WORK INSTRUCTIONS —
Check each line of the listing for the word "활용하여" and report how many lines contain it, giving nothing but the number.

SOURCE INFORMATION —
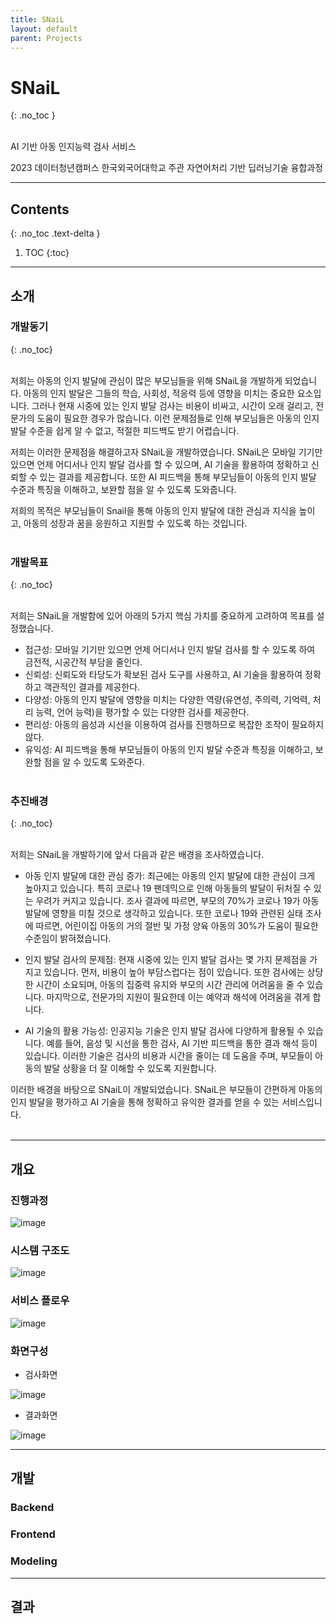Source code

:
 ```yaml
---
title: SNaiL
layout: default
parent: Projects
---
```


# SNaiL
{: .no_toc }

<br/>
AI 기반 아동 인지능력 검사 서비스

2023 데이터청년캠퍼스 한국외국어대학교 주관 자연어처리 기반 딥러닝기술 융합과정

---

## Contents
{: .no_toc .text-delta }

1. TOC
{:toc}

---

## 소개

### 개발동기
{: .no_toc}

<br/>
저희는 아동의 인지 발달에 관심이 많은 부모님들을 위해 SNaiL을 개발하게 되었습니다. 아동의 인지 발달은 그들의 학습, 사회성, 적응력 등에 영향을 미치는 중요한 요소입니다. 그러나 현재 시중에 있는 인지 발달 검사는 비용이 비싸고, 시간이 오래 걸리고, 전문가의 도움이 필요한 경우가 많습니다. 이런 문제점들로 인해 부모님들은 아동의 인지 발달 수준을 쉽게 알 수 없고, 적절한 피드백도 받기 어렵습니다.

저희는 이러한 문제점을 해결하고자 SNaiL을 개발하였습니다. SNaiL은 모바일 기기만 있으면 언제 어디서나 인지 발달 검사를 할 수 있으며, AI 기술을 활용하여 정확하고 신뢰할 수 있는 결과를 제공합니다. 또한 AI 피드백을 통해 부모님들이 아동의 인지 발달 수준과 특징을 이해하고, 보완할 점을 알 수 있도록 도와줍니다.

저희의 목적은 부모님들이 Snail을 통해 아동의 인지 발달에 대한 관심과 지식을 높이고, 아동의 성장과 꿈을 응원하고 지원할 수 있도록 하는 것입니다.
<br/><br/>

### 개발목표
{: .no_toc}

<br/>
저희는 SNaiL을 개발함에 있어 아래의 5가지 핵심 가치를 중요하게 고려하여 목표를 설정했습니다.

- 접근성: 모바일 기기만 있으면 언제 어디서나 인지 발달 검사를 할 수 있도록 하여 금전적, 시공간적 부담을 줄인다.
- 신뢰성: 신뢰도와 타당도가 확보된 검사 도구를 사용하고, AI 기술을 활용하여 정확하고 객관적인 결과를 제공한다.
- 다양성: 아동의 인지 발달에 영향을 미치는 다양한 역량(유연성, 주의력, 기억력, 처리 능력, 언어 능력)을 평가할 수 있는 다양한 검사를 제공한다.
- 편리성: 아동의 음성과 시선을 이용하여 검사를 진행하므로 복잡한 조작이 필요하지 않다.
- 유익성: AI 피드백을 통해 부모님들이 아동의 인지 발달 수준과 특징을 이해하고, 보완할 점을 알 수 있도록 도와준다.
<br/><br/>

### 추진배경
{: .no_toc}

<br/>
저희는 SNaiL을 개발하기에 앞서 다음과 같은 배경을 조사하였습니다.

- 아동 인지 발달에 대한 관심 증가: 최근에는 아동의 인지 발달에 대한 관심이 크게 높아지고 있습니다. 특히 코로나 19 팬데믹으로 인해 아동들의 발달이 뒤처질 수 있는 우려가 커지고 있습니다. 조사 결과에 따르면, 부모의 70%가 코로나 19가 아동 발달에 영향을 미칠 것으로 생각하고 있습니다. 또한 코로나 19와 관련된 실태 조사에 따르면, 어린이집 아동의 거의 절반 및 가정 양육 아동의 30%가 도움이 필요한 수준임이 밝혀졌습니다.

- 인지 발달 검사의 문제점: 현재 시중에 있는 인지 발달 검사는 몇 가지 문제점을 가지고 있습니다. 먼저, 비용이 높아 부담스럽다는 점이 있습니다. 또한 검사에는 상당한 시간이 소요되며, 아동의 집중력 유지와 부모의 시간 관리에 어려움을 줄 수 있습니다. 마지막으로, 전문가의 지원이 필요한데 이는 예약과 해석에 어려움을 겪게 합니다.

- AI 기술의 활용 가능성: 인공지능 기술은 인지 발달 검사에 다양하게 활용될 수 있습니다. 예를 들어, 음성 및 시선을 통한 검사, AI 기반 피드백을 통한 결과 해석 등이 있습니다. 이러한 기술은 검사의 비용과 시간을 줄이는 데 도움을 주며, 부모들이 아동의 발달 상황을 더 잘 이해할 수 있도록 지원합니다.

이러한 배경을 바탕으로 SNaiL이 개발되었습니다. SNaiL은 부모들이 간편하게 아동의 인지 발달을 평가하고 AI 기술을 통해 정확하고 유익한 결과를 얻을 수 있는 서비스입니다.
<br/><br/>

---

## 개요

### 진행과정
![image](https://github.com/Caphile/Caphile.github.io/assets/47132589/8d5f149b-ec39-4cad-a35e-276b2fdc4333)

### 시스템 구조도
![image](https://github.com/Caphile/Caphile.github.io/assets/47132589/61564222-9178-416e-bae8-9f21d0250a4f)

### 서비스 플로우
![image](https://github.com/Caphile/Caphile.github.io/assets/47132589/dedee876-1911-40a7-8bb5-220d46d56429)

### 화면구성
- 검사화면

![image](https://github.com/Caphile/Caphile.github.io/assets/47132589/a2139e50-4d06-410e-99a3-d86b9c7cbe38)

- 결과화면

![image](https://github.com/Caphile/Caphile.github.io/assets/47132589/9c200c19-c38d-473e-b70e-2405875f7a70)


---

## 개발

### Backend

### Frontend

### Modeling

---

## 결과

ANSWER AREA —
2